Of the lines below, write out exactly those from the line with "I also moved" through the line with "## Overview", both included, and skip the rest.

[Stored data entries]
┄┄┄┄┄┄┄┄┄┄┄┄┄┄┄┄┄┄┄┄
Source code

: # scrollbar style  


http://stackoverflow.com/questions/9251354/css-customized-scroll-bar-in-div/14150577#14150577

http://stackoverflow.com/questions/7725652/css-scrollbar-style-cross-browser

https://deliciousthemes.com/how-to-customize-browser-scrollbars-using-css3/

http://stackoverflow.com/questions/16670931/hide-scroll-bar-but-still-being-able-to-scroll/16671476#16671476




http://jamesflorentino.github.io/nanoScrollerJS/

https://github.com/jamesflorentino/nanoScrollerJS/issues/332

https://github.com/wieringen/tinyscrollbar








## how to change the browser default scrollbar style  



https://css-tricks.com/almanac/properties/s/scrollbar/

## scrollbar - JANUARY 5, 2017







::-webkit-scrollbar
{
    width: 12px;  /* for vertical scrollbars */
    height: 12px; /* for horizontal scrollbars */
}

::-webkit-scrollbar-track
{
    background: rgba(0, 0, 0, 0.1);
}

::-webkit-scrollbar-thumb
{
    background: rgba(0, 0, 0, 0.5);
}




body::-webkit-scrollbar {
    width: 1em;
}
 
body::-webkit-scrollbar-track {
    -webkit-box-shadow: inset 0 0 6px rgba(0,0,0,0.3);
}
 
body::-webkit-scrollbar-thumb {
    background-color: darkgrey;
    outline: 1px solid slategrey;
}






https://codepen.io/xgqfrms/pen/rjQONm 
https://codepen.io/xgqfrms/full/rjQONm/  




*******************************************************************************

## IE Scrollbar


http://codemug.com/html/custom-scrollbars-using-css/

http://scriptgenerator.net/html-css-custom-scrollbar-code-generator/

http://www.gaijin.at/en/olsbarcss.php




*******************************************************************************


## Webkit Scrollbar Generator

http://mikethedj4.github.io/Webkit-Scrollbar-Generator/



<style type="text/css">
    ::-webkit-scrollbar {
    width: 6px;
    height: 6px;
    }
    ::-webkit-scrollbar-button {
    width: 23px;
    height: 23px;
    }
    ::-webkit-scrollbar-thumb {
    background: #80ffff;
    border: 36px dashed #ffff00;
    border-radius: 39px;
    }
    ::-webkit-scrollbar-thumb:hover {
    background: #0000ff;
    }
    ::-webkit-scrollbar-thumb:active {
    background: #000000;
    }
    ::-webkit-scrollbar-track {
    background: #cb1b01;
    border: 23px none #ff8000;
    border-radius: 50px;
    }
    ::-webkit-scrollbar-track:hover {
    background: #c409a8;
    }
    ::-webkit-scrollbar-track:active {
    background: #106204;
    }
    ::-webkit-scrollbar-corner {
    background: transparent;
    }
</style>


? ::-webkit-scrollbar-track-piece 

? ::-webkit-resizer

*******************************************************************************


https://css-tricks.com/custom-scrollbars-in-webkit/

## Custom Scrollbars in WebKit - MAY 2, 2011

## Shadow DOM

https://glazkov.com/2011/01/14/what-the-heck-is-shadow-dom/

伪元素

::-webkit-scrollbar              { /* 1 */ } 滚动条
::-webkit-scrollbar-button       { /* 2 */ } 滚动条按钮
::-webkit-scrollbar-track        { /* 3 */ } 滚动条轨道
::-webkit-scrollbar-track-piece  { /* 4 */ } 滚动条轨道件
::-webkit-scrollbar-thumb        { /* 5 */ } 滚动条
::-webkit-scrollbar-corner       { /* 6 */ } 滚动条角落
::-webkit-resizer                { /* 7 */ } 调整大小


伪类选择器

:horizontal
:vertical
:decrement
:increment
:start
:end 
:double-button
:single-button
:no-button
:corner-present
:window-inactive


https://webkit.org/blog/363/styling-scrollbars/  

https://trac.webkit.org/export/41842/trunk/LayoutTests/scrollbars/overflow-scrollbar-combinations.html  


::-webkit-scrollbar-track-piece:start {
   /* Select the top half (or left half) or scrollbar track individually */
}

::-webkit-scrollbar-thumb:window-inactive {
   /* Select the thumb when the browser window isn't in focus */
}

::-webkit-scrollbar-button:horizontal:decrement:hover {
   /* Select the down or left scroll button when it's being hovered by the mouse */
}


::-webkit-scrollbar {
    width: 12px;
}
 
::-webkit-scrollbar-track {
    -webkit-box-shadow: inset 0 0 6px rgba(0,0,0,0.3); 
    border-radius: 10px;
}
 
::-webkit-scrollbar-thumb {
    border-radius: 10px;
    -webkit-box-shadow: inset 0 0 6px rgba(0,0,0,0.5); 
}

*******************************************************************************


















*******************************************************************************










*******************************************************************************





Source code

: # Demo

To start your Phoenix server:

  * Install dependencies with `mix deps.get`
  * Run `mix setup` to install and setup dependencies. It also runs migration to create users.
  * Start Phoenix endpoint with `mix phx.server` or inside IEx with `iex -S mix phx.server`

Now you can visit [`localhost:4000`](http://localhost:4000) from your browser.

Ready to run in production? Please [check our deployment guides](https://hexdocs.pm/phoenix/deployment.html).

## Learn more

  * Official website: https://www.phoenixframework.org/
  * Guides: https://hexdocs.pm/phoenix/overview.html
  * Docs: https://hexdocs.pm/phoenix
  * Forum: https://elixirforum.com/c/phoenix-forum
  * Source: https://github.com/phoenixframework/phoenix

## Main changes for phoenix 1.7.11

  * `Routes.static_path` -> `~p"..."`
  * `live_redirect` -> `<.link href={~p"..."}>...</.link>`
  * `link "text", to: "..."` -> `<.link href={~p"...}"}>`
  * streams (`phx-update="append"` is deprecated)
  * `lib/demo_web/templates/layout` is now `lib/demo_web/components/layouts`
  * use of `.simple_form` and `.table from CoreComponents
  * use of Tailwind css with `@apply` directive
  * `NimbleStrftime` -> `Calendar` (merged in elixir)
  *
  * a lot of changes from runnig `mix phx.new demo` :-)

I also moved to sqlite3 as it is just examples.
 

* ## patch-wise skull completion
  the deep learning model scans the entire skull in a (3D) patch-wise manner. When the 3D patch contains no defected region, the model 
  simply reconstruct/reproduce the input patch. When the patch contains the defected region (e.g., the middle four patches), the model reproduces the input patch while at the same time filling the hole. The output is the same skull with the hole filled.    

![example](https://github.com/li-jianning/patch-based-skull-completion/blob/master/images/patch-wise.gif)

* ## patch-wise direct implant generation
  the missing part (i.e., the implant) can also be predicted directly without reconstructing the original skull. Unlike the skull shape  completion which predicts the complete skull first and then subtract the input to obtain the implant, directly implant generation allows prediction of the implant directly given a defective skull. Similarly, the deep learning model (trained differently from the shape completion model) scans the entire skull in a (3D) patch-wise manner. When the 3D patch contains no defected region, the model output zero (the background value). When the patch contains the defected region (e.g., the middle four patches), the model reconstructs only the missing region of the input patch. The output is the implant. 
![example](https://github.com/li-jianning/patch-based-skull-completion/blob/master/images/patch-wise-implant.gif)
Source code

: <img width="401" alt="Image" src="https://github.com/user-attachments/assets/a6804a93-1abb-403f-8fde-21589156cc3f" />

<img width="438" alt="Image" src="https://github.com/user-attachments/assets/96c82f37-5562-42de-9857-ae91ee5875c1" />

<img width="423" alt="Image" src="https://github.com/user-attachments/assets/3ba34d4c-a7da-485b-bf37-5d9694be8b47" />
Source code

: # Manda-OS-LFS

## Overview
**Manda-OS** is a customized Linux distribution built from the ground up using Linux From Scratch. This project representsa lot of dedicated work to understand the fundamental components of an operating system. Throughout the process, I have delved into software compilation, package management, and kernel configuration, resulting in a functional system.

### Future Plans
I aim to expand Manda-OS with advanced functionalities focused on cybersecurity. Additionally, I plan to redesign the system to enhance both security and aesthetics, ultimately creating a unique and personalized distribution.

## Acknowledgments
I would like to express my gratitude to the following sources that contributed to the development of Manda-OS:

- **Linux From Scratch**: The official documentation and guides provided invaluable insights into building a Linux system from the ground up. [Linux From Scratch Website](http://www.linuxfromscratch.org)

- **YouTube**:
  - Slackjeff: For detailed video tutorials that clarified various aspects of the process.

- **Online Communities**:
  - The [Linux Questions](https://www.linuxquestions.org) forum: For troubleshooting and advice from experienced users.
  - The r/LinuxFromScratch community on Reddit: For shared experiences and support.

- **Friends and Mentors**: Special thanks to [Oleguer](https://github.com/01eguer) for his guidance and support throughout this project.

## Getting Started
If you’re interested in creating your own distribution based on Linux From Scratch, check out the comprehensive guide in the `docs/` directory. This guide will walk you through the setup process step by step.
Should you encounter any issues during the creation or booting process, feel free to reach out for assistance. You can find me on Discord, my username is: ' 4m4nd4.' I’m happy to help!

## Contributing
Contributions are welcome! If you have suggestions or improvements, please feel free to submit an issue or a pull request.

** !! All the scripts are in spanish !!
┄┄┄┄┄┄┄┄┄┄┄┄┄┄┄┄┄┄┄┄
→ ANSWER BELOW
I also moved to sqlite3 as it is just examples.
 

* ## patch-wise skull completion
  the deep learning model scans the entire skull in a (3D) patch-wise manner. When the 3D patch contains no defected region, the model 
  simply reconstruct/reproduce the input patch. When the patch contains the defected region (e.g., the middle four patches), the model reproduces the input patch while at the same time filling the hole. The output is the same skull with the hole filled.    

![example](https://github.com/li-jianning/patch-based-skull-completion/blob/master/images/patch-wise.gif)

* ## patch-wise direct implant generation
  the missing part (i.e., the implant) can also be predicted directly without reconstructing the original skull. Unlike the skull shape  completion which predicts the complete skull first and then subtract the input to obtain the implant, directly implant generation allows prediction of the implant directly given a defective skull. Similarly, the deep learning model (trained differently from the shape completion model) scans the entire skull in a (3D) patch-wise manner. When the 3D patch contains no defected region, the model output zero (the background value). When the patch contains the defected region (e.g., the middle four patches), the model reconstructs only the missing region of the input patch. The output is the implant. 
![example](https://github.com/li-jianning/patch-based-skull-completion/blob/master/images/patch-wise-implant.gif)
Source code

: <img width="401" alt="Image" src="https://github.com/user-attachments/assets/a6804a93-1abb-403f-8fde-21589156cc3f" />

<img width="438" alt="Image" src="https://github.com/user-attachments/assets/96c82f37-5562-42de-9857-ae91ee5875c1" />

<img width="423" alt="Image" src="https://github.com/user-attachments/assets/3ba34d4c-a7da-485b-bf37-5d9694be8b47" />
Source code

: # Manda-OS-LFS

## Overview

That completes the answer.